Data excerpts
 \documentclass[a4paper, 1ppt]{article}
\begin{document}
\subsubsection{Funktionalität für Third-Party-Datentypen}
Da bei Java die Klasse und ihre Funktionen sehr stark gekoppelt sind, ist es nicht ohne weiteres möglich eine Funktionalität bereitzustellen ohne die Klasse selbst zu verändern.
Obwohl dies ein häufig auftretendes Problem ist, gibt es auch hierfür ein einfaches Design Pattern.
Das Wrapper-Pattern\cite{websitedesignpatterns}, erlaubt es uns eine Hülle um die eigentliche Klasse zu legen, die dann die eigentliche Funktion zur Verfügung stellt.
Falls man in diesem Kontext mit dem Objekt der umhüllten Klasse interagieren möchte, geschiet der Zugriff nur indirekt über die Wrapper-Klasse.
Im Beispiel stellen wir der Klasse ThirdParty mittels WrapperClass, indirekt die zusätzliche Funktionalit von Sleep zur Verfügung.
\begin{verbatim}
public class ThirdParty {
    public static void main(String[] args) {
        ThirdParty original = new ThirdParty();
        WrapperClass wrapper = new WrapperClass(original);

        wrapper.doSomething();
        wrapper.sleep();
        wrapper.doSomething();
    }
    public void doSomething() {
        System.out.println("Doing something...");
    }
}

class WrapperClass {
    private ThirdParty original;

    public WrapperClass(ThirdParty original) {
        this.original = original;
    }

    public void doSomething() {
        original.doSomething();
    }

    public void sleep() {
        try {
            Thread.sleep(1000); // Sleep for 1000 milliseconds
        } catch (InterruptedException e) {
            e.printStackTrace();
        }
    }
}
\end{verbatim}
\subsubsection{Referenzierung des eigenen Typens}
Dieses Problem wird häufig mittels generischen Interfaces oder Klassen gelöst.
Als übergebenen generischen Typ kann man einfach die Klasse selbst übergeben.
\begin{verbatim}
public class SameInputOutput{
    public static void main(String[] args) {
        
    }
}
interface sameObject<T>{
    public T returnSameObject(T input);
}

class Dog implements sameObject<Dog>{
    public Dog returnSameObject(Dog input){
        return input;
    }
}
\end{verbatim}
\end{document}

--

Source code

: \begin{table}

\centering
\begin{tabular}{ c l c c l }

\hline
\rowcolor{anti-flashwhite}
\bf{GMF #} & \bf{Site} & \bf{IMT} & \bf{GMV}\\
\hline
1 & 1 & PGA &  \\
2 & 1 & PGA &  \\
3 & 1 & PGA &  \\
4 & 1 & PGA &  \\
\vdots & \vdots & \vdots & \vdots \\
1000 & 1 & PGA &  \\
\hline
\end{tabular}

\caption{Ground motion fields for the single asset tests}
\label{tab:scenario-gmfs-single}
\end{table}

==

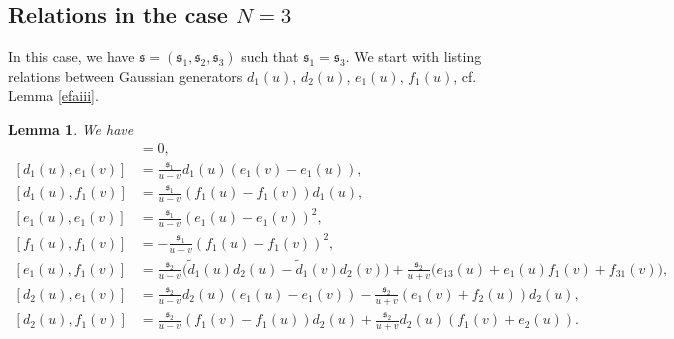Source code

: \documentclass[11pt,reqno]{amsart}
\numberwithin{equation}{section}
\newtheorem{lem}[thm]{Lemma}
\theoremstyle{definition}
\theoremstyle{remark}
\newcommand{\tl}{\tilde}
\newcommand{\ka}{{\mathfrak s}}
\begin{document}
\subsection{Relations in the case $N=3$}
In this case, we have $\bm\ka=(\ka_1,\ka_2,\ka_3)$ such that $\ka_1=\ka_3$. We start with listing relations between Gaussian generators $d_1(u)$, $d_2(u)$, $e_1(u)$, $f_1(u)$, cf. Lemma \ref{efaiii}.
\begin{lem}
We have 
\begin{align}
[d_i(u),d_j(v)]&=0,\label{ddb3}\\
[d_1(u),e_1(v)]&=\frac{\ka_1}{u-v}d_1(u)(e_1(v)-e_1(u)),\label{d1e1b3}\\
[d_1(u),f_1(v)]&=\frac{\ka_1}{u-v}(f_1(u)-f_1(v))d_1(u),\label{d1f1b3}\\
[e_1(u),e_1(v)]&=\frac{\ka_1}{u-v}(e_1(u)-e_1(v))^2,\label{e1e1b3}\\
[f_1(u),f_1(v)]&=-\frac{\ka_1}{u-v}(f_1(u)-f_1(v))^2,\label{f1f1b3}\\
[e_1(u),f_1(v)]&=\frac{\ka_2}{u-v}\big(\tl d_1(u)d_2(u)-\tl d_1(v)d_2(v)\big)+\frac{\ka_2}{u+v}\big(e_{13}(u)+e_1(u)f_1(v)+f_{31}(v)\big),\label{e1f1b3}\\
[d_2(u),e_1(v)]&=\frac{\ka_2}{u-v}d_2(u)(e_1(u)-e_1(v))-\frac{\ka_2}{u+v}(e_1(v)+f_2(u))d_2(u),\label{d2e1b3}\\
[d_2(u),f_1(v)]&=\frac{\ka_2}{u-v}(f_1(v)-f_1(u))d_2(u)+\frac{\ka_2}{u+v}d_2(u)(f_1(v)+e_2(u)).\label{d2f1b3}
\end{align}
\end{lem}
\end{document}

Task requirements: Scan each line above for the string "frac". Give the tally and nothing else.

Answer for the task: 7